YREKA, Calif. – Supervisors in a far Northern California county where residents are fed up with what they see as a lack of representation at the state capitol and overregulation have voted in favor of separating from the state.
The Siskiyou County Board of Supervisors voted 4-1 on Tuesday for a declaration of secession, the Record Searchlight of Redding reported. The vote appears mostly symbolic since secession would require approval from the state Legislature and the U.S. Congress, but supporters say it would restore local control over decision making. They want other rural counties in Northern California and Southern Oregon to join them in the creation of a new state called the State of Jefferson.
"Many proposed laws are unconstitutional and deny us our God-given rights," Gabe Garrison of Happy Camp said at the meeting. "We need our own state so we can make laws that fit our way of life."

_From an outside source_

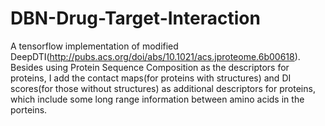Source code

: # DBN-Drug-Target-Interaction
A tensorflow implementation of modified DeepDTI(http://pubs.acs.org/doi/abs/10.1021/acs.jproteome.6b00618). Besides using Protein Sequence Composition as the descriptors for proteins, I add the contact maps(for proteins with structures) and DI scores(for those without structures) as additional descriptors for proteins, which include some long range information  between amino acids in the porteins.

Garrison was among more than 100 people who attended the meeting, and most were in support of the declaration, according to the Record Searchlight.
The declaration does not launch any type of formal process toward secession, but only reflects the county's support, said Tom Odom, the county's administrative officer.
The idea to create the separate state of Jefferson goes back decades. It gained momentum in 1941, when the mayor of a southern Oregon town called on counties in the region and their neighbors in California to form a new state. The goal was to raise attention to the region's poor roads.
The movement became popular, especially in Siskiyou County, where residents have long felt that their concerns are overshadowed by more populated parts of California. It was shelved after the attack at Pearl Harbor, though its spirit lives on today.
Another proposal that came up two years ago in Riverside County called on more than a dozen mostly conservative counties to break off and form the state of South California.
Residents of the majority-Republican Siskiyou County lobbied the board in August to consider secession, according to the Record Searchlight. In addition to a lack of representation in Sacramento, they cited concerns about water rights and a rural fire prevention fee.
The $150 annual fee was approved by the Legislature in 2011 to offset the costs of providing fire service to people who live far from services. It affects more than 825,000 homeowners who were billed for the first time between August and December of last year.
"I haven't had one contact in regard to this issue that's in opposition," Supervisor Michael Kobseff said about the secession declaration.
The lone vote in opposition was cast by Board Chair Ed Valenzuela. Valenzuela said he took an oath to uphold the state Constitution and was elected to solve problems within the existing system.
Voters in some Colorado counties are also considering secession. The issue is on the ballot in at least three counties.